▶ _ACTION ITEM_
Find every line below with the word "documentation". Then give only how many there are.

=== Begin Enclosure ===

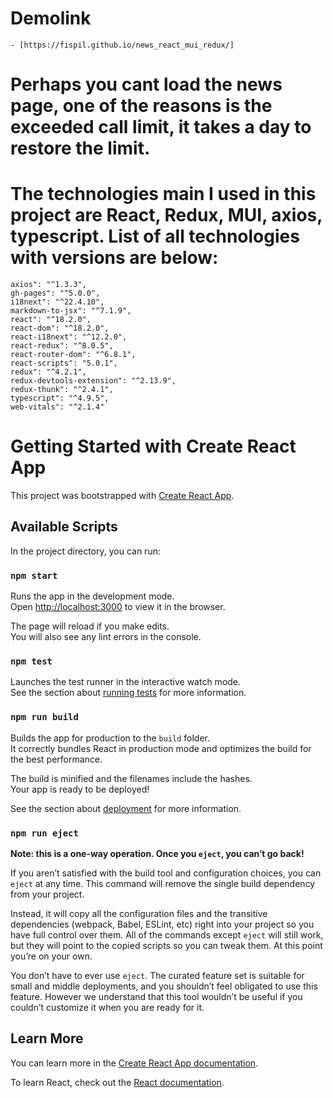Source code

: # Demolink
    - [https://fispil.github.io/news_react_mui_redux/]
# Perhaps you cant load the news page, one of the reasons is the exceeded call limit, it takes a day to restore the limit.
# The technologies main I used in this project are React, Redux, MUI, axios, typescript. List of all technologies with versions are below:
    axios": "^1.3.3",
    gh-pages": "^5.0.0",
    i18next": "^22.4.10",
    markdown-to-jsx": "^7.1.9",
    react": "^18.2.0",
    react-dom": "^18.2.0",
    react-i18next": "^12.2.0",
    react-redux": "^8.0.5",
    react-router-dom": "^6.8.1",
    react-scripts": "5.0.1",
    redux": "^4.2.1",
    redux-devtools-extension": "^2.13.9",
    redux-thunk": "^2.4.1",
    typescript": "^4.9.5",
    web-vitals": "^2.1.4"


# Getting Started with Create React App

This project was bootstrapped with [Create React App](https://github.com/facebook/create-react-app).

## Available Scripts

In the project directory, you can run:

### `npm start`

Runs the app in the development mode.\
Open [http://localhost:3000](http://localhost:3000) to view it in the browser.

The page will reload if you make edits.\
You will also see any lint errors in the console.

### `npm test`

Launches the test runner in the interactive watch mode.\
See the section about [running tests](https://facebook.github.io/create-react-app/docs/running-tests) for more information.

### `npm run build`

Builds the app for production to the `build` folder.\
It correctly bundles React in production mode and optimizes the build for the best performance.

The build is minified and the filenames include the hashes.\
Your app is ready to be deployed!

See the section about [deployment](https://facebook.github.io/create-react-app/docs/deployment) for more information.

### `npm run eject`

**Note: this is a one-way operation. Once you `eject`, you can’t go back!**

If you aren’t satisfied with the build tool and configuration choices, you can `eject` at any time. This command will remove the single build dependency from your project.

Instead, it will copy all the configuration files and the transitive dependencies (webpack, Babel, ESLint, etc) right into your project so you have full control over them. All of the commands except `eject` will still work, but they will point to the copied scripts so you can tweak them. At this point you’re on your own.

You don’t have to ever use `eject`. The curated feature set is suitable for small and middle deployments, and you shouldn’t feel obligated to use this feature. However we understand that this tool wouldn’t be useful if you couldn’t customize it when you are ready for it.

## Learn More

You can learn more in the [Create React App documentation](https://facebook.github.io/create-react-app/docs/getting-started).

To learn React, check out the [React documentation](https://reactjs.org/).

=== End Enclosure ===

▶ _SOLVED PROBLEM_
2